Mais surtout c’est aux membres du Congrès que nous devions la promotion de Milosz, ils l’ont bien aidé. Ils publiaient ses essais et, comme ils disposaient d’un large budget, leurs honoraires étaient, sans comparaison aucune, plus attractifs que les nôtres. Nous étions aidés aussi par François Bondy avec qui j’entretenais de bonnes relations qui touchaient même la sphère privée. Nous allions chez lui, il venait chez nous. Mais nous n’abordions que des affaires culturelles et littéraires. Grâce à Jeleński et le Congrès, grâce plus précisément à Bondy et les « Preuves », il a été possible d’éditer Gombrowicz où il était largement publié. Cela fait partie de leurs grands mérites. Là, un rôle de taille revient à Bondy. Avant qu’il ne parte pour l’Argentine, nous avions insisté qu’il lui fallait y rencontrer Gombrowicz. Il est revenu enchanté par l’écrivain et, par la suite, c’est Kot qui suivait de près les affaires de Gombrowicz. 

En revanche, nous n’avons reçu, de la part du Congrès, aucune aide financière. J’y ai compté pendant un moment, à l’époque où nous vivions dans une situation matérielle particulièrement précaire, mais cela ne s’est jamais produit. Le Congrès nous a seulement aidés à financer la traduction de deux livres, de Simone Weil et de Raymond Aron, les deux ont été traduits par Miłosz. Pour cette raison, il est en fait difficile de parler d’une collaboration de « Kultura » avec le Congrès. Il a été question, à un moment, du projet de transformer « Kultura » en une revue du Congrès, mais cela n’a jamais dépassé de simples conversations et, je pense que cette idée n’avait aucune chance d’aboutir, ne serait-ce qu’en raison de notre volonté de garder une totale indépendance.  Nous n’entretenions pas de relations suivies avec les revues du Congrès. Nous leur soumettions des textes, surtout venant des « Preuves ». Dès notre première rencontre à Berlin, entre Melvin Lasky et moi, s’est installé une certaine froideur et une animosité, réciproque je crois. Cela ne m’empêchait pas d’envoyer des textes à « Der Monat », avec un succès inégal. Nous avons eu un conflit avec l’« Encounter », le journal du Congrès, à cause de Łabędź qui s’est comporté à notre égard de manière bien déloyale. J’ai fait sa connaissance par l’intermédiaire de Kot. Tout d’abord, nous avons été très amis, et Łabędź s’est beaucoup intéressé de Tertz et d’Arjak, les pseudonymes de Siniavski et Daniel. Puis, il y a eu l’affaire des actes de leur procès. Je les ai obtenus, et il a absolument voulu en connaitre le contenu et les publier. Je les ai donc passés à Łabędź à condition qu’il me les renvoie rapidement et qu’ils soient publiés en anglais seulement après leur parution en polonais. Łabędź n’a pas tenu sa parole, puis il n’a jamais essayé de s’expliquer, aussi je ne sais pas pourquoi il s’est comporté de la sorte.   

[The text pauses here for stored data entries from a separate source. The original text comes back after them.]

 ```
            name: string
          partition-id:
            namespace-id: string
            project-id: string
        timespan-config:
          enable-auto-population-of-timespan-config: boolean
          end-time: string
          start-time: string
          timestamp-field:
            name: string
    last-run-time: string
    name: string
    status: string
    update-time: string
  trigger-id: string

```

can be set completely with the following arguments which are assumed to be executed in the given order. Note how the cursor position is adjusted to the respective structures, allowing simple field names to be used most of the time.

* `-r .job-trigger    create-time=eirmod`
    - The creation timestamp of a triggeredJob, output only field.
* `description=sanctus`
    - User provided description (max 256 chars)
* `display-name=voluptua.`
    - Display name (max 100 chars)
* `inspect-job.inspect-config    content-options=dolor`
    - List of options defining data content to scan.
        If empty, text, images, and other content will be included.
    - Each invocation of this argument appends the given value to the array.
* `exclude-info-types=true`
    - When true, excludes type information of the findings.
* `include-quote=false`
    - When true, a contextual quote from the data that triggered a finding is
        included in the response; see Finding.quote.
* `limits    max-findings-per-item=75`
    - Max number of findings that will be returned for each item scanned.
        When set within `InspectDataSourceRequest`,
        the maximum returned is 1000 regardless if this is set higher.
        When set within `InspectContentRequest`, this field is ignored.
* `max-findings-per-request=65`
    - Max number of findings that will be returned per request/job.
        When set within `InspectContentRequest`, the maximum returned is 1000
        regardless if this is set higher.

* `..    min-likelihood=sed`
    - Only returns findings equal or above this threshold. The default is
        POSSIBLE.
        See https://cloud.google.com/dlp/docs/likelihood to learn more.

Dans nos relations avec les personnes que nous rencontrions au Congrès, nous devions au début briser de nombreuses antipathies, surtout de la part des Juifs. A Bruxelles, a eu lieu une rude confrontation avec Jeanne Hersch, devenue notre grande amie par la suite, à cause de son rapport très négatif envers l’émigration et les Polonais qu’elle tenait pour antisémites. Des scènes dramatiques s’y sont déroulées. En règle générale, je suis très posé, mais là nous avons crié à travers toute la salle, j’ai même tapé du poing sur la table. Mais comme cela arrivait souvent, les personnes hostiles au départ devenaient amicales, une fois nos contacts approfondis.  

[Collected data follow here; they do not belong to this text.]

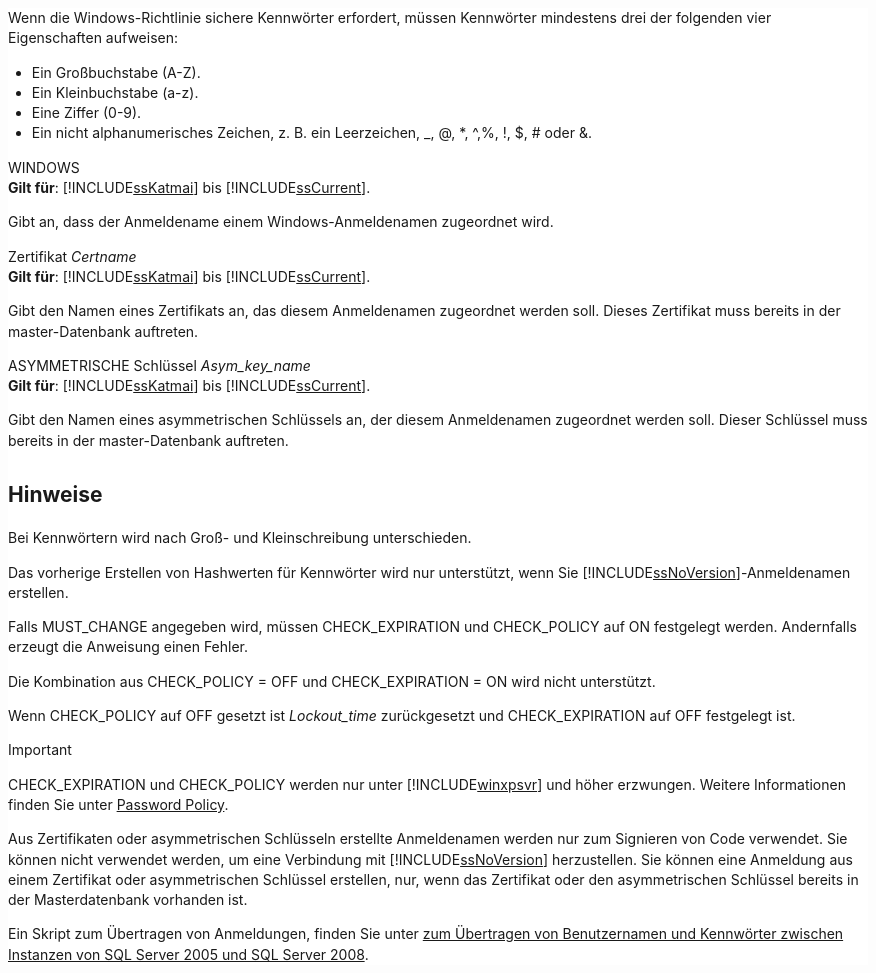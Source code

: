  Wenn die Windows-Richtlinie sichere Kennwörter erfordert, müssen Kennwörter mindestens drei der folgenden vier Eigenschaften aufweisen:  
  
-   Ein Großbuchstabe (A-Z).  
-   Ein Kleinbuchstabe (a-z).  
-   Eine Ziffer (0-9).  
-   Ein nicht alphanumerisches Zeichen, z. B. ein Leerzeichen, _, @, *, ^,%, !, $, # oder &.  
  
WINDOWS  
 **Gilt für**: [!INCLUDE[ssKatmai](../../includes/sskatmai-md.md)] bis [!INCLUDE[ssCurrent](../../includes/sscurrent-md.md)].  
  
 Gibt an, dass der Anmeldename einem Windows-Anmeldenamen zugeordnet wird.  
  
Zertifikat *Certname*  
 **Gilt für**: [!INCLUDE[ssKatmai](../../includes/sskatmai-md.md)] bis [!INCLUDE[ssCurrent](../../includes/sscurrent-md.md)].  
  
 Gibt den Namen eines Zertifikats an, das diesem Anmeldenamen zugeordnet werden soll. Dieses Zertifikat muss bereits in der master-Datenbank auftreten.  
  
ASYMMETRISCHE Schlüssel *Asym_key_name*  
 **Gilt für**: [!INCLUDE[ssKatmai](../../includes/sskatmai-md.md)] bis [!INCLUDE[ssCurrent](../../includes/sscurrent-md.md)].  
  
 Gibt den Namen eines asymmetrischen Schlüssels an, der diesem Anmeldenamen zugeordnet werden soll. Dieser Schlüssel muss bereits in der master-Datenbank auftreten.  
  
## <a name="remarks"></a>Hinweise  
 Bei Kennwörtern wird nach Groß- und Kleinschreibung unterschieden.  
  
 Das vorherige Erstellen von Hashwerten für Kennwörter wird nur unterstützt, wenn Sie [!INCLUDE[ssNoVersion](../../includes/ssnoversion-md.md)]-Anmeldenamen erstellen.  
  
 Falls MUST_CHANGE angegeben wird, müssen CHECK_EXPIRATION und CHECK_POLICY auf ON festgelegt werden. Andernfalls erzeugt die Anweisung einen Fehler.  
  
 Die Kombination aus CHECK_POLICY = OFF und CHECK_EXPIRATION = ON wird nicht unterstützt.  
  
 Wenn CHECK_POLICY auf OFF gesetzt ist *Lockout_time* zurückgesetzt und CHECK_EXPIRATION auf OFF festgelegt ist.  
  
> [!IMPORTANT]  
>  CHECK_EXPIRATION und CHECK_POLICY werden nur unter [!INCLUDE[winxpsvr](../../includes/winxpsvr-md.md)] und höher erzwungen. Weitere Informationen finden Sie unter [Password Policy](../../relational-databases/security/password-policy.md).  
  
 Aus Zertifikaten oder asymmetrischen Schlüsseln erstellte Anmeldenamen werden nur zum Signieren von Code verwendet. Sie können nicht verwendet werden, um eine Verbindung mit [!INCLUDE[ssNoVersion](../../includes/ssnoversion-md.md)] herzustellen. Sie können eine Anmeldung aus einem Zertifikat oder asymmetrischen Schlüssel erstellen, nur, wenn das Zertifikat oder den asymmetrischen Schlüssel bereits in der Masterdatenbank vorhanden ist.  
  
 Ein Skript zum Übertragen von Anmeldungen, finden Sie unter [zum Übertragen von Benutzernamen und Kennwörter zwischen Instanzen von SQL Server 2005 und SQL Server 2008](http://support.microsoft.com/kb/918992).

Il en était ainsi avec Jeanne Hersch avec qui nous avons eu par la suite des liens amicaux, en grande partie grâce à Józef parce qu’elle est simplement tombée amoureuse de lui. Elle venait nous rendre visite, Zofia allait la voir à Genève quand elle se rendait en Suisse. Jeanne Hersch nous écrivait, attirait notre attention sur de nouveaux livres, elle prenait soin du vieux Vincenz qui était dans une situation matérielle difficile ; quand elle a acheté un appartement à Paris, Vincenz a habité chez elle durant quelques bons mois. Elle traduisait aussi Milosz. 

Il en a été de même avec Manes Sperber qui, au début, avait eu une réaction très négative envers « Kultura », non pas à cause des opinions exprimées dans la revue, mais parce qu’il était méfiant envers les Polonais. Par la suite, nous avons eu des relations proches, voire amicales. Il était très bienveillant à notre égard. C’est grâce à lui que nous avons obtenu les droits d’auteur de Koestler ; son premier livre était sorti encore à Rome, dans la traduction de Gustaw Herling, mais nous devons les droits de L’Obscurité à midi précisément à Sperber. Koestler a créé aussi une fondation qui nous donnait des petites sommes d’argent, de temps à autre. 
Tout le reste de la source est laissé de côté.